SourceForge Headquarters 225 Broadway Suite 1600 San Diego, CA 92101 +1 (858) 422-6466

"Adam Zell" <zel...@gm...> writes:

> Greetings,
>
> On 9/21/06, James Antill <ja...@an...> wrote:
> "Adam Zell" <zel...@gm...> writes:
>>
>> > Hello,
>> >
>> > I had a quick look at And-HTTPD, and am curious if the following
>> features
>> > are supported:
>> >
>> > * HTTP/1.1 pipelining (reduce TCP cold start)
>>
>> Yes, Vstr makes this much less work.
>
> Hmmm...I am not sure if this means it *is* implemented, or if it *could* be
> with a minimum of effort.

 Both. It is implemented. And was easy to do efficiently, due to Vstr.

>  To ensure we are referring to the same feature,
> pipelining allows a client to send multiple requests over the same
> connection without waiting for the initial response.  The server must send
> back the responses in the same order as the requests.

 Yes, see httpd.c:httpd_serv_recv() for the start. Currently and-httpd
will not parse the next request if there is data to go out on a
previous one (as there seems little point) ... but it will continue to
read the requests from the network (upto a configurable amount of data).
 And if you have a pipeline of say, OPTIONS requests (or HEAD, or are
using mmap() IO, etc.) then the code path looks like:

 httpd_serv_recv() -> (network recv)
  http_parse_req() ->
   http_req_op_get() / _opts() / _trace() ->
    [ http_fin_fd_req() ]
     http_fin_req() -> 
      httpd_serv_send() -> (network send)
       httpd__serv_fin_send() ->
        http_parse_req() -> ...

...Ie. and-httpd will actually parse multiple requests from a single
network recv event.
 Note that and-httpd uses TCP_CORK, so while scatter/gather is at the
heart of Vstr ... it isn't required to have as much data as possible
be in one writev() call.

>  The feature is useful
> in that it allows a client to send multiple packets before blocking on a
> response, giving the TCP stack time to measure latency/windows size/etc.
>
>> * FastCGI, SCGI, LSAPI, etc. (external application support)
>>
>> Not at the moment, this is probably the next big thing that's
>> needed. I mostly have a design, but haven't got around to implementing
>> it. Also I think that most people want less FastCGI etc. and more
>> controlled HTTP proxying type behaviour.
>> It doesn't help that I don't have anything that needs dynamic content
>> generation right now (at least anything that can't be done using the
>> and-ssi, scons, etc. tools).
>
>
> I think that there is still a large market for PHP/Ruby/Python connectors
> without a separate web server (note the momentum which lighttpd and
> LiteSpeed have gained by supporting RoR).  The proxy approach makes sense
> when there are multiple back-ends but that would imply some sort of load
> balancing logic on the HTTP server.  Have you given any thought to cluster
> management similar to a layer 5/7 switch?

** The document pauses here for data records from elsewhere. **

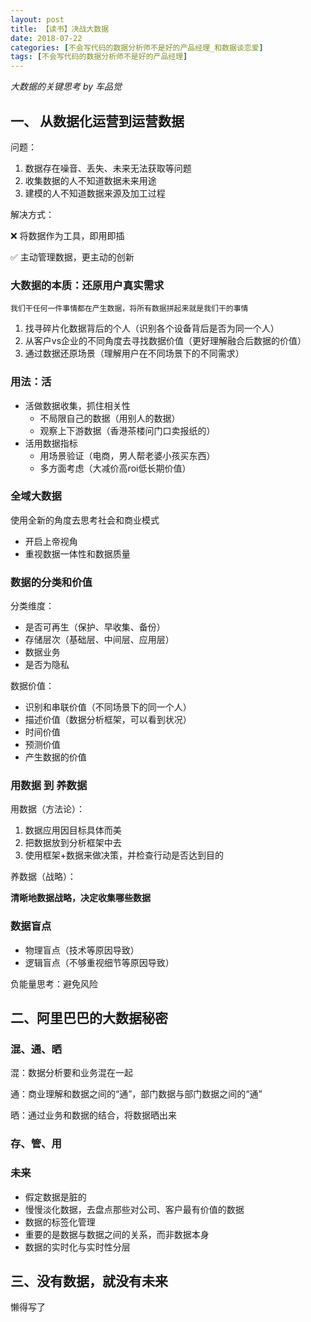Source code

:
 ```yaml
---
layout: post
title: 【读书】决战大数据
date: 2018-07-22
categories: [不会写代码的数据分析师不是好的产品经理_和数据谈恋爱]
tags: [不会写代码的数据分析师不是好的产品经理]
---
```


_大数据的关键思考 by 车品觉_

## 一、 从数据化运营到运营数据

问题：

1. 数据存在噪音、丢失、未来无法获取等问题
2. 收集数据的人不知道数据未来用途
3. 建模的人不知道数据来源及加工过程

解决方式：

❌ 将数据作为工具，即用即插

✅ 主动管理数据，更主动的创新

### 大数据的本质：还原用户真实需求

```我们干任何一件事情都在产生数据，将所有数据拼起来就是我们干的事情```

1. 找寻碎片化数据背后的个人（识别各个设备背后是否为同一个人）
2. 从客户vs企业的不同角度去寻找数据价值（更好理解融合后数据的价值）
3. 通过数据还原场景（理解用户在不同场景下的不同需求）

### 用法：活

- 活做数据收集，抓住相关性
  - 不局限自己的数据（用别人的数据）
  - 观察上下游数据（香港茶楼问门口卖报纸的）
- 活用数据指标
  - 用场景验证（电商，男人帮老婆小孩买东西）
  - 多方面考虑（大减价高roi低长期价值）

### 全域大数据

使用全新的角度去思考社会和商业模式

- 开启上帝视角
- 重视数据一体性和数据质量

### 数据的分类和价值

分类维度：

- 是否可再生（保护、早收集、备份）
- 存储层次（基础层、中间层、应用层）
- 数据业务
- 是否为隐私

数据价值：

- 识别和串联价值（不同场景下的同一个人）
- 描述价值（数据分析框架，可以看到状况）
- 时间价值
- 预测价值
- 产生数据的价值

### 用数据 到 养数据

用数据（方法论）：

1. 数据应用因目标具体而美
2. 把数据放到分析框架中去
3. 使用框架+数据来做决策，并检查行动是否达到目的

养数据（战略）：

__清晰地数据战略，决定收集哪些数据__

### 数据盲点

- 物理盲点（技术等原因导致）
- 逻辑盲点（不够重视细节等原因导致）

负能量思考：避免风险

## 二、阿里巴巴的大数据秘密

### 混、通、晒

混：数据分析要和业务混在一起

通：商业理解和数据之间的“通”，部门数据与部门数据之间的“通”

晒：通过业务和数据的结合，将数据晒出来

### 存、管、用

### 未来

- 假定数据是脏的
- 慢慢淡化数据，去盘点那些对公司、客户最有价值的数据
- 数据的标签化管理
- 重要的是数据与数据之间的关系，而非数据本身
- 数据的实时化与实时性分层

## 三、没有数据，就没有未来

懒得写了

 I've certainly given some thought to how to distribute dynamic
requests over multiple backends, but the first dynamic implementation
probably won't care a lot about how to sync multiple requests from a
single Cookied/etc. user to a single server.

>> Have you done any comparisons or benchmarks to
>> Cherokee/Lighttpd/LiteSpeed?
>>
>> I've done some personal benchmarks, they were mostly against itself
>> (Ie. strace etc.) although I've done a few against thttpd and some
>> against gatling. While I read the lighttpd mailing list, I'm reticent
>> to do comparisons against even that due to unfamiliarity (and even if
>> it won, it has a horrible design).
>
> The code is also somewhat bloated and difficult to follow.  I would not use
> it on any production servers, but I would use thttpd.  Cherokee seems
> advanced but I haven't had a chance to play with it much.  From what I can
> tell from the mailing list stability is an issue.

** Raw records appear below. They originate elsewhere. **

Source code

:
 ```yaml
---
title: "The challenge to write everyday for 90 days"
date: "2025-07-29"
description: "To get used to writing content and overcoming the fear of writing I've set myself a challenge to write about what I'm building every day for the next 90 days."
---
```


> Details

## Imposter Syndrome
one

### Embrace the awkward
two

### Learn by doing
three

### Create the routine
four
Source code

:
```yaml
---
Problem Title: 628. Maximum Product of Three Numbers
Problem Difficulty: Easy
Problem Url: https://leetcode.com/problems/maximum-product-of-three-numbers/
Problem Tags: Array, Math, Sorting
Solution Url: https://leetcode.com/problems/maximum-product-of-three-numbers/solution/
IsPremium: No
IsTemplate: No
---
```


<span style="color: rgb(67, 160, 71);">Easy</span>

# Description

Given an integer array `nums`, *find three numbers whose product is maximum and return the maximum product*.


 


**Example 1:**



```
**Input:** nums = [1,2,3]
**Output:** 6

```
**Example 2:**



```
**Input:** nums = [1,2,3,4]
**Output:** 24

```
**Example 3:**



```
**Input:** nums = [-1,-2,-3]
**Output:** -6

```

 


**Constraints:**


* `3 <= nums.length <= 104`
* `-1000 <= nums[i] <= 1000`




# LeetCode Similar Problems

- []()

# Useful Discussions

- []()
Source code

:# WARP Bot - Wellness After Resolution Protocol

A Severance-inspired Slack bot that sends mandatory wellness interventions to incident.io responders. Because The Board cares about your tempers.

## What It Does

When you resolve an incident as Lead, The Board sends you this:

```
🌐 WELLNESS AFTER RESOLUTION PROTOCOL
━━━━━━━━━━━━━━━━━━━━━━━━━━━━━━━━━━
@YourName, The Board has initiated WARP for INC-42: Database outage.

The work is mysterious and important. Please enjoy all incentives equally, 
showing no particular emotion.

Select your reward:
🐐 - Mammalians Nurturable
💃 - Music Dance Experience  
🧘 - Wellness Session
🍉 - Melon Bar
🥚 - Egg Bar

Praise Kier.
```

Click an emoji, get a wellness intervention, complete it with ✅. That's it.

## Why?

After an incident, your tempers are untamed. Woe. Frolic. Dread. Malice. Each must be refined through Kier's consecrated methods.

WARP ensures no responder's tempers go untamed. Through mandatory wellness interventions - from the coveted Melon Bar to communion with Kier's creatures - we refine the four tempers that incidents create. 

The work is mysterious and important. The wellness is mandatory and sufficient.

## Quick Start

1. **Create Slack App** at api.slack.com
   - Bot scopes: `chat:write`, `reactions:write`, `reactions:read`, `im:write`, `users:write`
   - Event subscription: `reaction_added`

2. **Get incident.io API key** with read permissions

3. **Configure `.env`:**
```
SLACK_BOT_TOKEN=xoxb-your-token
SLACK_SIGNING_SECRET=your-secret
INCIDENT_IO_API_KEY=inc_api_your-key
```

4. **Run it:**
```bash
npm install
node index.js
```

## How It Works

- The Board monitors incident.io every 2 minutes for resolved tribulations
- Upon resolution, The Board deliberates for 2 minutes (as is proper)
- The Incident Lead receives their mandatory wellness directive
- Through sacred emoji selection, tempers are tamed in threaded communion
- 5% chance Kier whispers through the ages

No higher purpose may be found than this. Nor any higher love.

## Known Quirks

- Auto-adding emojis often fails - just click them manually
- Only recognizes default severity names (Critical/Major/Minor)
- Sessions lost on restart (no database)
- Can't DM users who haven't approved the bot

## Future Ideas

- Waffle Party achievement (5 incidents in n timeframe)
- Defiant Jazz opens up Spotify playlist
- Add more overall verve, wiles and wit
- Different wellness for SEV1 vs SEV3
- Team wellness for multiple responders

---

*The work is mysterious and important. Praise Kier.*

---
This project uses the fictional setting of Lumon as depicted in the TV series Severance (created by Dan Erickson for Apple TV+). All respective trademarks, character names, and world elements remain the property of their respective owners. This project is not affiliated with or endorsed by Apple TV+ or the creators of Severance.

 Right, I've personally not found lighttpd that great from a QoI point
of view. But then one of my first experiences with it was responding
to someone else's statement that it was "secure" upon which I grep'd
the source for 15 minutes and found a buffer overflow.

 But, then again, I've found a lot of conformance problems of edge
cases in Apache-httpd ... so I just think most people probably have
different values of "good" (and they do have more features and users,
so I'm probably also not with the majority of users either).

> Also there's a big problem of lack of usable benchmarking software,
>> and a lot of people have fall back on using "ab" even though it's a
>> horribly inefficient program.
>
>
> Here's a couple which may be decent alternatives to ab:
>
> http://jakarta.apache.org/jmeter/
> http://grinder.sourceforge.net/

 I hadn't seen these, I'll have a look.

> http://www.hpl.hp.com/research/linux/httperf/

 This I have seen though, and while it's better than ab ... I wouldn't
call it efficient. The really hacky client the dietlibc guy did for
gattling (although horrible code) was very fast, so I've also used
that.

> I believe most, if not all of the above packages support coordinating load
> generation from multiple machines.

 Testing via. multiple machines isn't worth my doing atm. as I don't
have a decent multi-GB network.

> One thing I've thought about doing is a http-client type API, which I
>> could use to write a decent benchmark client, http-fuzz program and
>> dynamic content stuff. But there's a lot of things I'd like to do, and
>> I don't have time for all of them :)
>>
>> A lot of the speed comes from:
>>
>> 1) Pipelining (thttpd is probably one of the few that doesn't have
>> that though).
>
>
> Pipelining or persistent connections?

 There is little difference, with static content, if you are using
TCP_CORK (and good reason not to do things in parallel).
 In theory with dynamic content if you have "req1, req2,
req3" and both "req1 and req2" take 5 seconds, then you want to run
them in parallel on the server. However a few things suggest that this
isn't a good idea to me:

1. Each req. shouldn't be taking that long in a "normal" website
design, IMO. You'll have stylesheets/images/favicon.ico requests in
there too.

2. The client could just as easily open multiple network connections.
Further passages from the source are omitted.